Grace Ratley: [00:38:20] I would say very exciting, definitely. So your work has been used in the biotechnology space, a company called Istari. So why did you end up staying in academia to continue this research?

Matthias Gromeier: [00:38:33] Yeah. So full disclosure, I’m a co-founder of Istari. I own equity in them. I’m a paid consultant to them. So in the type of work I do and the very first clinical trials we put up where what we call academic clinical trials, and that’s very difficult to put up because clinical trials are expensive. They are very involved. There’s a lot of red tape. Moving forward, these trials that are currently ongoing, it would be impossible to make this happen through an academic setting. So this has to be done in the commercial space because they have completely different resources and means to do this. So this is the natural way it happens. PVS-RIPO is still in a developmental phase, so we still are learning a tremendous amount of information about its mechanisms. So my objective is to make it a success for patients. That’s why I work on it. I want to make sure it can reach the most patients in the best way possible. And right now, the best way to make sure is for me to continue my basic research. Of course, I absolutely want these trials to succeed. And I’ll do anything to make this happen in the interest of everybody involved, especially the patients. But you have to decide for yourself where your best places and where you most need it because it has so many activities, infects cancer cells. It infects antigen presenting cells. It does really interesting things in them in terms of inflammation, the way it engages T cells. This is what makes it attractive. But this is also makes it very complicated from a research perspective. So as long as we must learn about its mechanism, then there is a need to maintain a basic research effort on it.

Grace Ratley: [00:40:23] So to aspiring scientists or people who are interested in going into oncology or virology, what advice would you give to these people as they go about their journey?

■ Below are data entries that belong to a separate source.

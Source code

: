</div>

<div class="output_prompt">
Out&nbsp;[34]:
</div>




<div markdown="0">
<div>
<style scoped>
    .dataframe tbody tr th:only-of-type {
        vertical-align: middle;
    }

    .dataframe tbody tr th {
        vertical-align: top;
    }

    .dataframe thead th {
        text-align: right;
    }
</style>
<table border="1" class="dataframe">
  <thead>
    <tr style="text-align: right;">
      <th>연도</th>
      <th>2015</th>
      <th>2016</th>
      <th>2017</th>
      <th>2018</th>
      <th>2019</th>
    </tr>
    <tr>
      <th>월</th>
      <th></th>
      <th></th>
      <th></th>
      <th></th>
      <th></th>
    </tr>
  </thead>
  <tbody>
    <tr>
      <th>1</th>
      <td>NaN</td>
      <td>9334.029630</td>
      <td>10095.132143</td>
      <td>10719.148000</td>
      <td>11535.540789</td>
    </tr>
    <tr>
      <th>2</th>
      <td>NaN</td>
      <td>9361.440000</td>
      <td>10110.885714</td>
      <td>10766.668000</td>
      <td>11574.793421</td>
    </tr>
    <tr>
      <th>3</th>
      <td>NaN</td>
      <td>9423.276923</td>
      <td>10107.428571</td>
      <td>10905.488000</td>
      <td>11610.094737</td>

Matthias Gromeier: [00:40:35] From my own experience, be open to the unforeseen. Don’t be too strict with your plan. Have a little bit more creativity and freedom about your career. You never know where something really interesting may come from. What is very important and something like not just cancer, but in these big challenges like Alzheimer’s. And there was so much discussion about this controversial drug being approved. A career doesn’t mean to get other people to agree with you or to please the leadership or the establishment. You have to challenge existing paradigms and move to the unknown territory. That’s very risky. I can’t tell you how many times I got very close to complete elimination of my career, but that’s part of the story. You can’t change paradigms without risk. Somebody has to take this risk. There was the biggest fun in hindsight. It wasn’t so much fun going through it, but in hindsight just to challenge existing norms and existing lazy thought. So that’s what I’m trying to do and I think we need more of that. That’s what being a scientist means. It means not being satisfied with the status quo. That would be my advice.

Grace Ratley: [00:41:53] Well, thank you so much Matthias for coming on. You were really an inspiring scientist and it’s been a pleasure to talk to you about your career in the science.

Matthias Gromeier: [00:41:59] Thank you for having me.